→ AIM OF THE TASK
Below are entries; output exactly the lines from the one with "API call limits" to the one with "their contents periodically", both included, and nothing else.

→ INPUT MATERIAL
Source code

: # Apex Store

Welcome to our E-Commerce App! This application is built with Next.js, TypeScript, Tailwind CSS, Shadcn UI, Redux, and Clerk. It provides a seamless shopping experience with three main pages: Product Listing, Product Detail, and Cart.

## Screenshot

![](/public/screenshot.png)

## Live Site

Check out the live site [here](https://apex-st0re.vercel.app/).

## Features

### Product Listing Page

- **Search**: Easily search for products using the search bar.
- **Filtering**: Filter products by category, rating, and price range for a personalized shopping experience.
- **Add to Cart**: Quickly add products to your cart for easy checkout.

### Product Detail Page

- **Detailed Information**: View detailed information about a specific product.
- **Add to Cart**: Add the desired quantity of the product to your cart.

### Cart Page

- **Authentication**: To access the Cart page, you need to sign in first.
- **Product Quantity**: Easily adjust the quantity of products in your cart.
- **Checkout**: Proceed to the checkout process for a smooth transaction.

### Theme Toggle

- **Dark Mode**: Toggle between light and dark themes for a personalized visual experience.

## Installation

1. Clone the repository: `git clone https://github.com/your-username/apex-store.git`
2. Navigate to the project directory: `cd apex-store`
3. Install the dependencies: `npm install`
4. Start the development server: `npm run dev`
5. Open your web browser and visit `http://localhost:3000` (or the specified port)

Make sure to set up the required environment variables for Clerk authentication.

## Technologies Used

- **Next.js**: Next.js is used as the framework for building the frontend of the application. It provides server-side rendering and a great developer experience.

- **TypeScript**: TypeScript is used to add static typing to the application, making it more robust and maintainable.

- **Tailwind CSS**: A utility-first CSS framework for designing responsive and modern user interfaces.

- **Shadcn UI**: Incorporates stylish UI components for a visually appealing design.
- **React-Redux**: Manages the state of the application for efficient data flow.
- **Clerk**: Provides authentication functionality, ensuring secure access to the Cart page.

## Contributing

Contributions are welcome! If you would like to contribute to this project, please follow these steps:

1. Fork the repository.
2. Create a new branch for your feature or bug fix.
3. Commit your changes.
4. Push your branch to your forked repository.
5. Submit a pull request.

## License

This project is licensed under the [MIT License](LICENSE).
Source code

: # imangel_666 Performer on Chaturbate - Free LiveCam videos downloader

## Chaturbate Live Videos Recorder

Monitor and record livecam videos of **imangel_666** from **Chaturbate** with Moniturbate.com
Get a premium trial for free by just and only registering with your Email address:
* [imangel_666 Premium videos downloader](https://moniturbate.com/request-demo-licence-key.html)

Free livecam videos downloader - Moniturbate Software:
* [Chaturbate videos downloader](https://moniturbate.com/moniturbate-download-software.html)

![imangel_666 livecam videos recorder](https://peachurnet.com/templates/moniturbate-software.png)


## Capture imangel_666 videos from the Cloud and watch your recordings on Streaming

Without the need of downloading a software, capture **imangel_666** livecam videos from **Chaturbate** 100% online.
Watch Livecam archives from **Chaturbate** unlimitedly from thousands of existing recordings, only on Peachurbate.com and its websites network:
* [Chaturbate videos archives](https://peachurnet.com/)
...
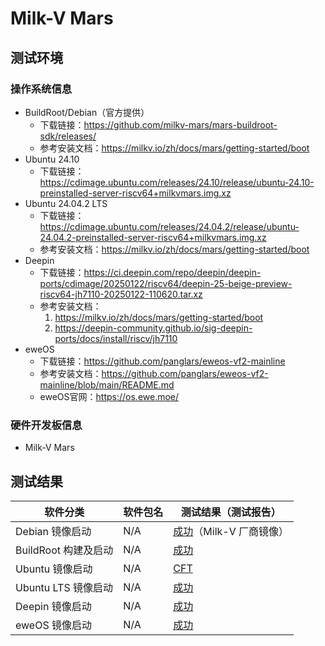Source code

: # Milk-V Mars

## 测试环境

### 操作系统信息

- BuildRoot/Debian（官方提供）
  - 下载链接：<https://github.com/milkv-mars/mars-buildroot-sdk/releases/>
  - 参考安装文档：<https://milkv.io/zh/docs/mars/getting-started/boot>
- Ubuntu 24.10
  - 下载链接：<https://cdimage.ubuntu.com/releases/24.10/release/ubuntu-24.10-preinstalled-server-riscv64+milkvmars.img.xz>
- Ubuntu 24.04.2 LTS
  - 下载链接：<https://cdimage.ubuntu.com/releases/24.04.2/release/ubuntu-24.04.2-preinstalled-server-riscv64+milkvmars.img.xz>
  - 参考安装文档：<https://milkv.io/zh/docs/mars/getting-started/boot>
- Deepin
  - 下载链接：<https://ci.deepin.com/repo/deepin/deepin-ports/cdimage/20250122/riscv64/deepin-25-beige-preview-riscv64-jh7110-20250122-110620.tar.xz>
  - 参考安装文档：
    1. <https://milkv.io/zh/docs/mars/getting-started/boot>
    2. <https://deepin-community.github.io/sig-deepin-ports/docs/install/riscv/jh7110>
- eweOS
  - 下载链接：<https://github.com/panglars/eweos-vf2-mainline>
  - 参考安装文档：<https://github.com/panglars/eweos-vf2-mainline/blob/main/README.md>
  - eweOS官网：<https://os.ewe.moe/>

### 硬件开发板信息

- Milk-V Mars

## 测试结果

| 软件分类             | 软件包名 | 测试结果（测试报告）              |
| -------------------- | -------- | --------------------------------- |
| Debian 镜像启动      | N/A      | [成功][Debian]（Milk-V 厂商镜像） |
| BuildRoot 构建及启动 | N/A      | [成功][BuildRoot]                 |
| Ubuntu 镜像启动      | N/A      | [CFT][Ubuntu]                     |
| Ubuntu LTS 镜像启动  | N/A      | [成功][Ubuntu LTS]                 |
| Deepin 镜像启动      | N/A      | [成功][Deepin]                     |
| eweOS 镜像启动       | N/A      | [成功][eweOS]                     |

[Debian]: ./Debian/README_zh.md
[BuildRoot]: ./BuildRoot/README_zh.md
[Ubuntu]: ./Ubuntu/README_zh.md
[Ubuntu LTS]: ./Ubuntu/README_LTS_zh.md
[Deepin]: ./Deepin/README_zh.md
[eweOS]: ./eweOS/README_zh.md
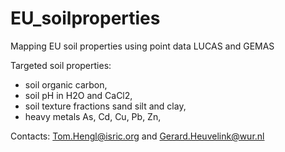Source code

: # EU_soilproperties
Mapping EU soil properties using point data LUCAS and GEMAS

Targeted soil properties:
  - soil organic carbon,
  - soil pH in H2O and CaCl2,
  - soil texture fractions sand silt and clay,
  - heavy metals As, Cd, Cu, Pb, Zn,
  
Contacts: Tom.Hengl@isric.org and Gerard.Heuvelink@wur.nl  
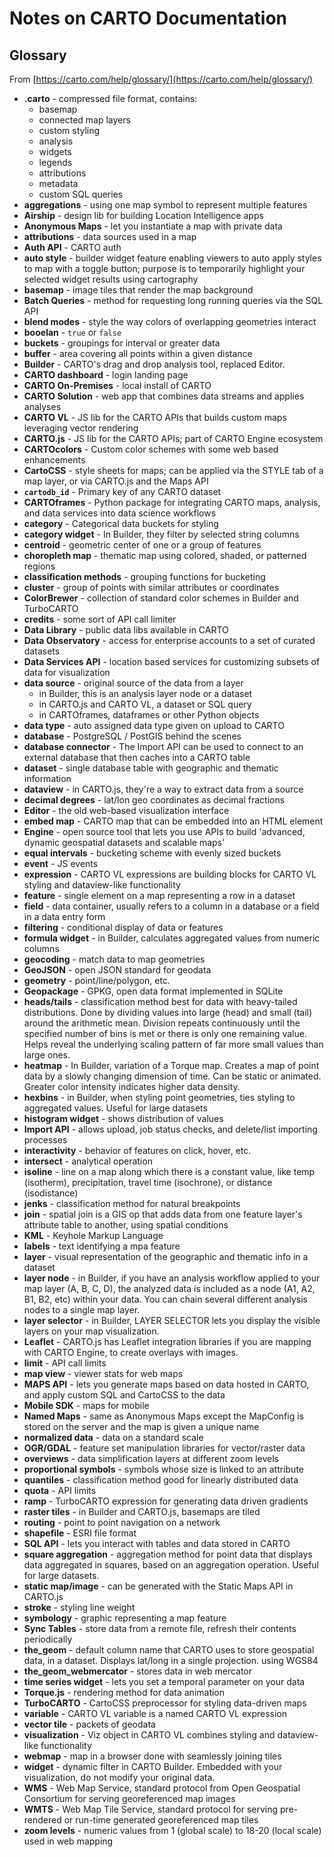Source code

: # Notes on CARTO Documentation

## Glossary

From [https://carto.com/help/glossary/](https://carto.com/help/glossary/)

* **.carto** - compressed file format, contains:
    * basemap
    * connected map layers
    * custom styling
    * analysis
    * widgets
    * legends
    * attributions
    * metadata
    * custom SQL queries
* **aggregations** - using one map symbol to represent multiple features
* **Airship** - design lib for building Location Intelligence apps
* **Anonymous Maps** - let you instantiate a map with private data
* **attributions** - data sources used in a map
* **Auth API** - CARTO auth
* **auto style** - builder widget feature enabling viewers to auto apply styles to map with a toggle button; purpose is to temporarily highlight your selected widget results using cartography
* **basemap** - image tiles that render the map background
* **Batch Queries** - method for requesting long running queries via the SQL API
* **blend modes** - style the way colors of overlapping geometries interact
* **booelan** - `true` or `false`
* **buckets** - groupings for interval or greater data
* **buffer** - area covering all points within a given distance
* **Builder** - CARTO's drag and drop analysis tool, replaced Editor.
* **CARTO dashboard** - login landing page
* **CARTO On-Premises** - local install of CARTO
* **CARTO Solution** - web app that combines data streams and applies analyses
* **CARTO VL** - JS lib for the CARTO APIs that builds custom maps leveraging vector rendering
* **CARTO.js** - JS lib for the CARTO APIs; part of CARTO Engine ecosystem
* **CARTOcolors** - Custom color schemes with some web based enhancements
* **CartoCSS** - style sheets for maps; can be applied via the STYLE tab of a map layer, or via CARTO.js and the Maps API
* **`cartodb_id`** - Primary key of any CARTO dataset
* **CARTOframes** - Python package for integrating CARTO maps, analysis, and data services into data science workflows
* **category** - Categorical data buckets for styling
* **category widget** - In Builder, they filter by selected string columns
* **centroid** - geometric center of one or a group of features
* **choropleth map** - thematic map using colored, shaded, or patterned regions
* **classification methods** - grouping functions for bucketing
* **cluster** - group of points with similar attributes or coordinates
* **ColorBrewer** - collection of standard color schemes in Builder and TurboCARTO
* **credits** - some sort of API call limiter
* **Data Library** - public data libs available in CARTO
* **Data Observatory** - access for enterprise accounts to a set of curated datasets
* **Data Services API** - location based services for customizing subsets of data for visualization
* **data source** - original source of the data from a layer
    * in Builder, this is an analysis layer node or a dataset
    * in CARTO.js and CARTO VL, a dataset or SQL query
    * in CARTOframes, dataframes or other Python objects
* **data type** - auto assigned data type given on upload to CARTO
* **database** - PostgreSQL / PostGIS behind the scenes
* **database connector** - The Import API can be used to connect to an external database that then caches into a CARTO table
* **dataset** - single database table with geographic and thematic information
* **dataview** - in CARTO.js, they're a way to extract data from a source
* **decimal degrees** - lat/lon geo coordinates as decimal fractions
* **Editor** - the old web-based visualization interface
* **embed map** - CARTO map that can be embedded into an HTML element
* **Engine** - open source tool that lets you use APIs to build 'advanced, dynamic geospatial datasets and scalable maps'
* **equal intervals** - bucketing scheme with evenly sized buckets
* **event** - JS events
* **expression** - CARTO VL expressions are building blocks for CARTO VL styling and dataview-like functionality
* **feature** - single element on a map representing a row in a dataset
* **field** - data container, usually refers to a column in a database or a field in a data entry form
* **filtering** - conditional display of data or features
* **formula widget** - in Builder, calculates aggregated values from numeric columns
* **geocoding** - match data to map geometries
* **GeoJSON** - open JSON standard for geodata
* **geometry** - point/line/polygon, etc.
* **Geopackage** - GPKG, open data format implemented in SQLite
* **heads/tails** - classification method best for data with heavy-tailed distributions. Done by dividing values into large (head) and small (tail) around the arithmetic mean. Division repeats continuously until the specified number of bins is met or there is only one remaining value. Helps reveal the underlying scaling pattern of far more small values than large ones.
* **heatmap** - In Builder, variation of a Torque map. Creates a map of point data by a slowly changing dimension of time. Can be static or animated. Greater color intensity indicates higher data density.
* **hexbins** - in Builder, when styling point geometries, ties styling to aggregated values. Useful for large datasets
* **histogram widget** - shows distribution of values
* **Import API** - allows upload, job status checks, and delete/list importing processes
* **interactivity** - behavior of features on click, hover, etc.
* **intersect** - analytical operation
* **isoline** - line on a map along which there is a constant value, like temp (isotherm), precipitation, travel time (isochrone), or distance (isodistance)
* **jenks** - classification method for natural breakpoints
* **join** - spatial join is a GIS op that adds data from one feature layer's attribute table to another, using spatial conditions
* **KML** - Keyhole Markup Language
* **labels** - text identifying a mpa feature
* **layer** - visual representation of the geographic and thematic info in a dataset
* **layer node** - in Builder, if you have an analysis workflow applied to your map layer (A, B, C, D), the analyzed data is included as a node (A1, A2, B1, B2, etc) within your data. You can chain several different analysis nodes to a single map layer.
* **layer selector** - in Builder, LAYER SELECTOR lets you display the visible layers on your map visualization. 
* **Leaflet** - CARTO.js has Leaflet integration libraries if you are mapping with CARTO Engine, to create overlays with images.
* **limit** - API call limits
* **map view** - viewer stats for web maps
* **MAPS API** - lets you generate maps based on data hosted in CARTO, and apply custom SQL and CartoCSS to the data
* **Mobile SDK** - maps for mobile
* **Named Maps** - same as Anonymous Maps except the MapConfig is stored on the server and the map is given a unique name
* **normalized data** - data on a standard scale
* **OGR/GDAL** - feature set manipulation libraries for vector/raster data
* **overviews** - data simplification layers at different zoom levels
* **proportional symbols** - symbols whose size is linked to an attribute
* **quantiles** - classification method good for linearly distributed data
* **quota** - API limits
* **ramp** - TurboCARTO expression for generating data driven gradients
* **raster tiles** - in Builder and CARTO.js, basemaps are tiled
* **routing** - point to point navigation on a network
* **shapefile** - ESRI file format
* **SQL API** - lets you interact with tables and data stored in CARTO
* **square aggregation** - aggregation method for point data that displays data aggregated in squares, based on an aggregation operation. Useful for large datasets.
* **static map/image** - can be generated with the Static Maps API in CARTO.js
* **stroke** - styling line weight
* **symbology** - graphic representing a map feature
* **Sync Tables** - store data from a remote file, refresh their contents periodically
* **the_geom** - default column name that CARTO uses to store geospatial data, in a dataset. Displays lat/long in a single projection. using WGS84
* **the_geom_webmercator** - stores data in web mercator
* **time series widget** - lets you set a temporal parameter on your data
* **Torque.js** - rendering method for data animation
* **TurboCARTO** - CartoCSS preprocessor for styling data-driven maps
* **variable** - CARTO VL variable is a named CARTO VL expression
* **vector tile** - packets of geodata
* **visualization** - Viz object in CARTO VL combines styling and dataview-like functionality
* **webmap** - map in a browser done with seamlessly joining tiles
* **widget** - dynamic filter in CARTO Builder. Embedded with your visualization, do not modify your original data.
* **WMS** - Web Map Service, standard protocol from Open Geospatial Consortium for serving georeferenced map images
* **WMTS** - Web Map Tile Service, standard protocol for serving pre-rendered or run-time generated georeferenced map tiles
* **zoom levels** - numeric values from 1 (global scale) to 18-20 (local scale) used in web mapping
--
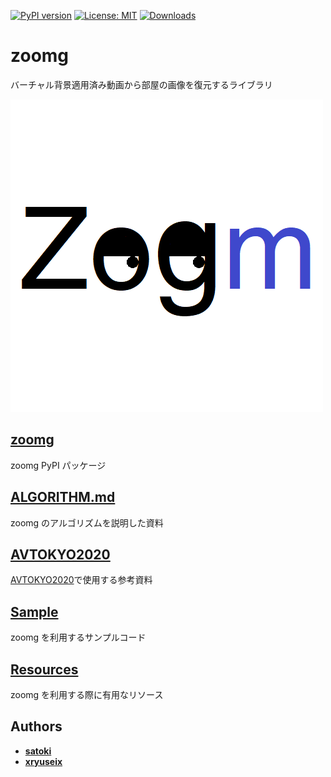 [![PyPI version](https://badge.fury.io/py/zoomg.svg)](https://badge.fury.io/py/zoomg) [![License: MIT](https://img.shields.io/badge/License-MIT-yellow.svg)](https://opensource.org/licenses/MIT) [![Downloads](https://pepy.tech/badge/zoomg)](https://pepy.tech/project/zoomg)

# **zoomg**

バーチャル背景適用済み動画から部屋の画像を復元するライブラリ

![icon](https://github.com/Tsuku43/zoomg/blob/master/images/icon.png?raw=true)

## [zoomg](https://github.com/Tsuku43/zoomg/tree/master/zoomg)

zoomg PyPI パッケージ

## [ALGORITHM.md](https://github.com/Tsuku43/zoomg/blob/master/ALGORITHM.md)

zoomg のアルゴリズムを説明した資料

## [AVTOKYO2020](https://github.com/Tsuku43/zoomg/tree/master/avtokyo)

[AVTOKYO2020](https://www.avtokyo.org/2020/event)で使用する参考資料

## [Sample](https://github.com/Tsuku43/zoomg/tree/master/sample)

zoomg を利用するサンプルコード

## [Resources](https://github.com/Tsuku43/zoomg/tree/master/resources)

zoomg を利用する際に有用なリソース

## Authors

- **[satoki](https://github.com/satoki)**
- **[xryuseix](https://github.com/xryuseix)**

→ SOLUTION TO THE PROBLEM
* **limit** - API call limits
* **map view** - viewer stats for web maps
* **MAPS API** - lets you generate maps based on data hosted in CARTO, and apply custom SQL and CartoCSS to the data
* **Mobile SDK** - maps for mobile
* **Named Maps** - same as Anonymous Maps except the MapConfig is stored on the server and the map is given a unique name
* **normalized data** - data on a standard scale
* **OGR/GDAL** - feature set manipulation libraries for vector/raster data
* **overviews** - data simplification layers at different zoom levels
* **proportional symbols** - symbols whose size is linked to an attribute
* **quantiles** - classification method good for linearly distributed data
* **quota** - API limits
* **ramp** - TurboCARTO expression for generating data driven gradients
* **raster tiles** - in Builder and CARTO.js, basemaps are tiled
* **routing** - point to point navigation on a network
* **shapefile** - ESRI file format
* **SQL API** - lets you interact with tables and data stored in CARTO
* **square aggregation** - aggregation method for point data that displays data aggregated in squares, based on an aggregation operation. Useful for large datasets.
* **static map/image** - can be generated with the Static Maps API in CARTO.js
* **stroke** - styling line weight
* **symbology** - graphic representing a map feature
* **Sync Tables** - store data from a remote file, refresh their contents periodically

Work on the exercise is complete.